Table 1. Photovoltaic performance of single layer OPVs using different types of HTL

*A11 devices are inverted; PV 1000 used for active layer

As shown in the table above, the device comprising the Composition A hole transport layer which was formed of an exemplary composition of the present invention, unexpectedly exhibited an improved performance to a comparative device comprising no hole transport layer as well as to a comparative device comprising Composition A hole transport layer which does not contain any fluorosurfactant. Inverted PV 2000 devices using an exemplary composition of the present invention achieved efficiencies within 70% of standard devices as seen in Table 2

Table 2. Inverted devices tested with aperture mask in place

Devices in Exp 5086, Table 3, were exposed under Xenon light in Qsun chamber either at 85 °C, 70% RH (Qsun) or ambient conditions (light) over a period of 3 weeks. The decreases of efficiency for devices with fluoro surfactant were less than those without surfactant. These data indicated that the addition of this surfactant will not negatively affect the device performance under these testing conditions.

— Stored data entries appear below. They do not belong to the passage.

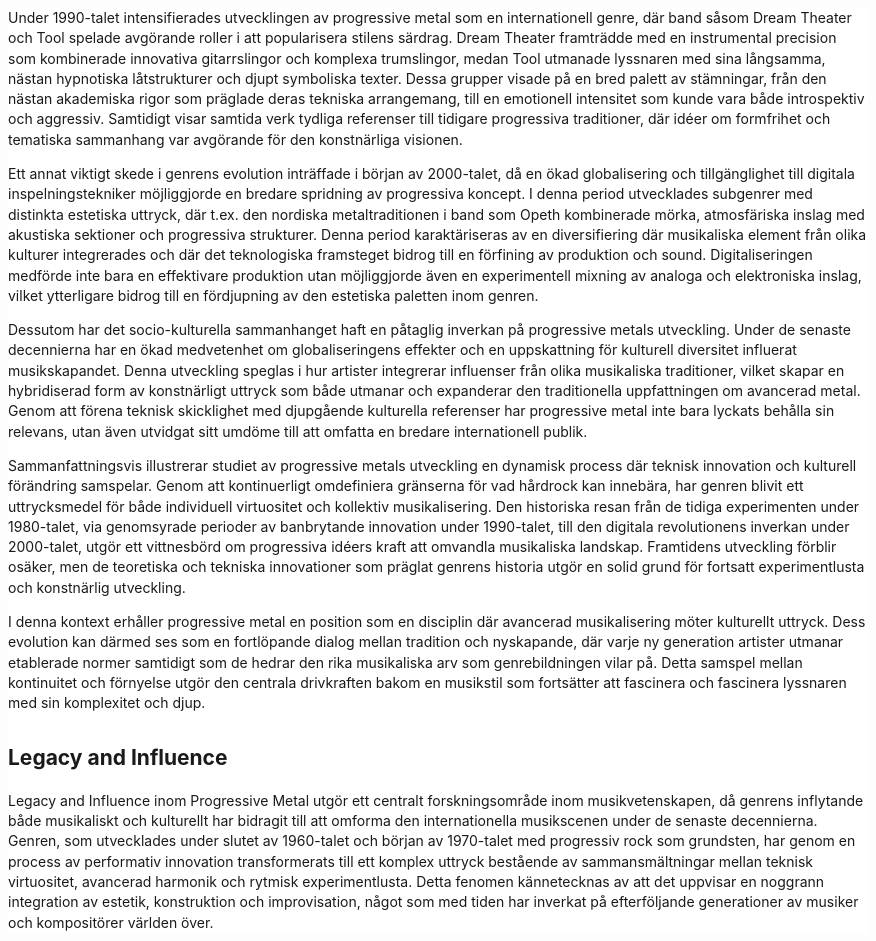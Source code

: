 Under 1990-talet intensifierades utvecklingen av progressive metal som en internationell genre, där band såsom Dream Theater och Tool spelade avgörande roller i att popularisera stilens särdrag. Dream Theater framträdde med en instrumental precision som kombinerade innovativa gitarrslingor och komplexa trumslingor, medan Tool utmanade lyssnaren med sina långsamma, nästan hypnotiska låtstrukturer och djupt symboliska texter. Dessa grupper visade på en bred palett av stämningar, från den nästan akademiska rigor som präglade deras tekniska arrangemang, till en emotionell intensitet som kunde vara både introspektiv och aggressiv. Samtidigt visar samtida verk tydliga referenser till tidigare progressiva traditioner, där idéer om formfrihet och tematiska sammanhang var avgörande för den konstnärliga visionen.

Ett annat viktigt skede i genrens evolution inträffade i början av 2000-talet, då en ökad globalisering och tillgänglighet till digitala inspelningstekniker möjliggjorde en bredare spridning av progressiva koncept. I denna period utvecklades subgenrer med distinkta estetiska uttryck, där t.ex. den nordiska metaltraditionen i band som Opeth kombinerade mörka, atmosfäriska inslag med akustiska sektioner och progressiva strukturer. Denna period karaktäriseras av en diversifiering där musikaliska element från olika kulturer integrerades och där det teknologiska framsteget bidrog till en förfining av produktion och sound. Digitaliseringen medförde inte bara en effektivare produktion utan möjliggjorde även en experimentell mixning av analoga och elektroniska inslag, vilket ytterligare bidrog till en fördjupning av den estetiska paletten inom genren.

Dessutom har det socio-kulturella sammanhanget haft en påtaglig inverkan på progressive metals utveckling. Under de senaste decennierna har en ökad medvetenhet om globaliseringens effekter och en uppskattning för kulturell diversitet influerat musikskapandet. Denna utveckling speglas i hur artister integrerar influenser från olika musikaliska traditioner, vilket skapar en hybridiserad form av konstnärligt uttryck som både utmanar och expanderar den traditionella uppfattningen om avancerad metal. Genom att förena teknisk skicklighet med djupgående kulturella referenser har progressive metal inte bara lyckats behålla sin relevans, utan även utvidgat sitt umdöme till att omfatta en bredare internationell publik.

Sammanfattningsvis illustrerar studiet av progressive metals utveckling en dynamisk process där teknisk innovation och kulturell förändring samspelar. Genom att kontinuerligt omdefiniera gränserna för vad hårdrock kan innebära, har genren blivit ett uttrycksmedel för både individuell virtuositet och kollektiv musikalisering. Den historiska resan från de tidiga experimenten under 1980-talet, via genomsyrade perioder av banbrytande innovation under 1990-talet, till den digitala revolutionens inverkan under 2000-talet, utgör ett vittnesbörd om progressiva idéers kraft att omvandla musikaliska landskap. Framtidens utveckling förblir osäker, men de teoretiska och tekniska innovationer som präglat genrens historia utgör en solid grund för fortsatt experimentlusta och konstnärlig utveckling.

I denna kontext erhåller progressive metal en position som en disciplin där avancerad musikalisering möter kulturellt uttryck. Dess evolution kan därmed ses som en fortlöpande dialog mellan tradition och nyskapande, där varje ny generation artister utmanar etablerade normer samtidigt som de hedrar den rika musikaliska arv som genrebildningen vilar på. Detta samspel mellan kontinuitet och förnyelse utgör den centrala drivkraften bakom en musikstil som fortsätter att fascinera och fascinera lyssnaren med sin komplexitet och djup.

## Legacy and Influence

Legacy and Influence inom Progressive Metal utgör ett centralt forskningsområde inom musikvetenskapen, då genrens inflytande både musikaliskt och kulturellt har bidragit till att omforma den internationella musikscenen under de senaste decennierna. Genren, som utvecklades under slutet av 1960-talet och början av 1970-talet med progressiv rock som grundsten, har genom en process av performativ innovation transformerats till ett komplex uttryck bestående av sammansmältningar mellan teknisk virtuositet, avancerad harmonik och rytmisk experimentlusta. Detta fenomen kännetecknas av att det uppvisar en noggrann integration av estetik, konstruktion och improvisation, något som med tiden har inverkat på efterföljande generationer av musiker och kompositörer världen över.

Table 3. Evaluation of Compositions A and B in devices

Claims

CLAIMS:

1. A device comprising:

a substrate;

at least one cathode;

at least one anode;

at least one active layer disposed between the cathode and anode;

at least one hole transport layer;

wherein the hole transport layer comprises a composition comprising:

(i) at least one hole transport material; and

(ii) at least one fluorosurfactant

2. The device of claim 1, wherein the hole transport layer is disposed between the active layer and the anode.

3. The device according to claim 1, wherein the hole transport material comprises a conjugated polymer.

4. The device according to claim 3, wherein the conjugated polymer is a regioregular polythiophene.

5. The device of claim 4, wherein the conjugated polymer is a 3-substituted regioregular polythiophene having an alkyleneoxy type side chain.

6. The device of claim 1, wherein the fluorosurfactant is a non-ionic polymeric fluorochemical surfactant.

7. The device of claim 6, wherein the fluorosurfactant is a perfluorobutane sulfonate fluorosurfactant.

8. The device according to claim 1, wherein the composition comprises between about 45% and 55 > by weight conjugated polymer and between about 0.1 %> and 5%> by weight fluorosurfactant.

9. The device according to claim 1, wherein the composition comprises between about 45% and 55% by weight conjugated polymer and between about 2.5% and 3.5%) by weight of fluorosurfactant.

10. The device according to claim 1,

wherein the device demonstrates an increase in power conversion efficiency of at least 20% compared to a substantially analogous device having a hole transport layer composition which does not include the fluorosurfactant.

11. The device according to claim 1 ,

wherein the device demonstrates an increase in power conversion efficiency of at least 50% compared to a substantially analogous device having a hole transport layer composition which does not include the fluorosurfactant.

12. The device according to claim 2, wherein the cathode comprises Ag.

13. The device according to claim 2, wherein the anode comprises indium tin oxide or LR15.

14. The device of claim 1, wherein the active layer comprises a composition comprising a donor molecule and an acceptor fullerene derivative.

15. The device of claim 14, wherein the donor molecule comprises polythiophene.

16. The device of claim 15, wherein the acceptor fullerene derivative comprises PCBM or indene-fullerene.

17. The device according to claim 1, wherein the hole transport layer has a thickness of about 20 nm to about 200 nm.

18. The device according to claim 1, wherein the substrate comprises glass, polyethylene terephthalate or polyethylene naphthalate.

19. An ink composition for forming the hole transport layer of an inverted photovoltaic device, the composition comprising hole transport materials and a fluorosurfactant.

20. The composition of claim 19, further comprising one or more solvents.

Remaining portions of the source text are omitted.